From Joe Marchbein, CPA, RBG &
Co., LLP, St. Louis, MO
IRS
Revises Offers in Compromise
The Service has made significant
procedural and substantive changes to its Offer in
Compromise Program. These changes are reflected in the
IRS's revised Form 656, Offer in Compromise, which was
issued in January 2000.
The first change that practitioners
will notice is that the Service has adopted a procedure
of returning to taxpayers or their representatives all
Forms 656 that were in progress on Jan. 1, 2000. As part
of this procedure, the IRS will request that taxpayers
execute the revised form and file it with the Service.
The apparent reason for this procedure is a change in IRS
policy that no longer requires interest payments on
accepted offers in compromise that include multiple
payments. Previous policy required interest to be paid
for the time period between the acceptance of an offer
and the final payment.
The Form 656 revisions are extensive
and include the changes mandated by the Internal Revenue
Service Restructuring and Reform Act of 1998.

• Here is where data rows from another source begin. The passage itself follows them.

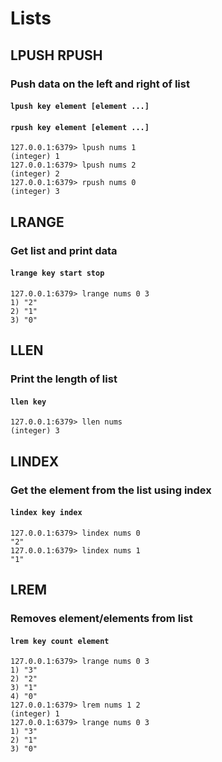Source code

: # Lists

## LPUSH RPUSH 
### Push data on the left and right of list
#### ```lpush key element [element ...]```
#### ```rpush key element [element ...]```
```
127.0.0.1:6379> lpush nums 1
(integer) 1
127.0.0.1:6379> lpush nums 2
(integer) 2
127.0.0.1:6379> rpush nums 0
(integer) 3
```

## LRANGE
### Get list and print data
#### ```lrange key start stop```
```
127.0.0.1:6379> lrange nums 0 3
1) "2"
2) "1"
3) "0"
```

## LLEN
### Print the length of list
#### ```llen key```
```
127.0.0.1:6379> llen nums
(integer) 3
```

## LINDEX
### Get the element from the list using index
#### ```lindex key index```
```
127.0.0.1:6379> lindex nums 0
"2"
127.0.0.1:6379> lindex nums 1
"1"
```

## LREM
### Removes element/elements from list
#### ```lrem key count element```
```
127.0.0.1:6379> lrange nums 0 3
1) "3"
2) "2"
3) "1"
4) "0"
127.0.0.1:6379> lrem nums 1 2
(integer) 1
127.0.0.1:6379> lrange nums 0 3
1) "3"
2) "1"
3) "0"
```
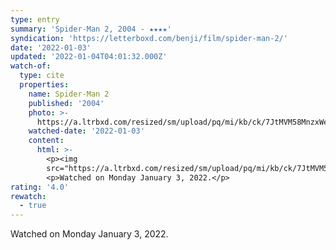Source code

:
 ```yaml
---
type: entry
summary: 'Spider-Man 2, 2004 - ★★★★'
syndication: 'https://letterboxd.com/benji/film/spider-man-2/'
date: '2022-01-03'
updated: '2022-01-04T04:01:32.000Z'
watch-of:
  type: cite
  properties:
    name: Spider-Man 2
    published: '2004'
    photo: >-
      https://a.ltrbxd.com/resized/sm/upload/pq/mi/kb/ck/7JtMVM58MnzxWeyubzLpXBiVnDC-0-500-0-750-crop.jpg?k=c3ad48c974
    watched-date: '2022-01-03'
    content:
      html: >-
        <p><img
        src="https://a.ltrbxd.com/resized/sm/upload/pq/mi/kb/ck/7JtMVM58MnzxWeyubzLpXBiVnDC-0-500-0-750-crop.jpg?k=c3ad48c974"/></p>
        <p>Watched on Monday January 3, 2022.</p>
rating: '4.0'
rewatch:
  - true
---
```

Watched on Monday January 3, 2022.
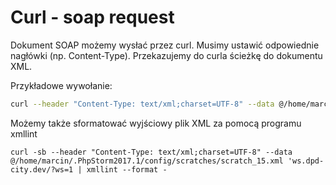 Curl - soap request
===================

Dokument SOAP możemy wysłać przez curl. Musimy ustawić odpowiednie nagłówki (np. Content-Type). Przekazujemy do curla ścieżkę do dokumentu XML.

Przykładowe wywołanie:

``` bash
curl --header "Content-Type: text/xml;charset=UTF-8" --data @/home/marcin/.PhpStorm2017.1/config/scratches/scratch_15.xml 'ws.dpd-city.dev/?ws=1
```
Możemy także sformatować wyjściowy plik XML za pomocą programu xmllint

```
curl -sb --header "Content-Type: text/xml;charset=UTF-8" --data @/home/marcin/.PhpStorm2017.1/config/scratches/scratch_15.xml 'ws.dpd-city.dev/?ws=1 | xmllint --format -
```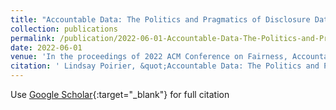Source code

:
 ```yaml
---
title: "Accountable Data: The Politics and Pragmatics of Disclosure Datasets"
collection: publications
permalink: /publication/2022-06-01-Accountable-Data-The-Politics-and-Pragmatics-of-Disclosure-Datasets
date: 2022-06-01
venue: 'In the proceedings of 2022 ACM Conference on Fairness, Accountability, and Transparency'
citation: ' Lindsay Poirier, &quot;Accountable Data: The Politics and Pragmatics of Disclosure Datasets.&quot; In the proceedings of 2022 ACM Conference on Fairness, Accountability, and Transparency, 2022.'
---
```

Use [Google Scholar](https://scholar.google.com/scholar?q=Accountable+Data:+The+Politics+and+Pragmatics+of+Disclosure+Datasets){:target="_blank"} for full citation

The revised form includes three grounds
for an acceptable offer:
- Doubt as to liability;
- Doubt as to collectibility; and
- Effective tax administration.
The third criterion is predicated on
the Service's view that an offer should be accepted to
promote "effective tax administration." The
rules for determining if an acceptable offer is based on
effective tax administration are included in Temp. Regs.
Sec. 301.7122-1T; an offer will be acceptable when,
"collection of the full liability will create
economic hardship, or, regardless of the taxpayer's
financial circumstances, there may be such exceptional
circumstances that collection of the full liability would
be detrimental to voluntary compliance by
taxpayers."
Factors supportive of a claim of
economic hardship include whether a taxpayer is incapable
of earning a living because of a long-term illness, or a
liquidation of the taxpayer's assets would leave him
unable to pay basic living expenses. Temp. Regs. Sec.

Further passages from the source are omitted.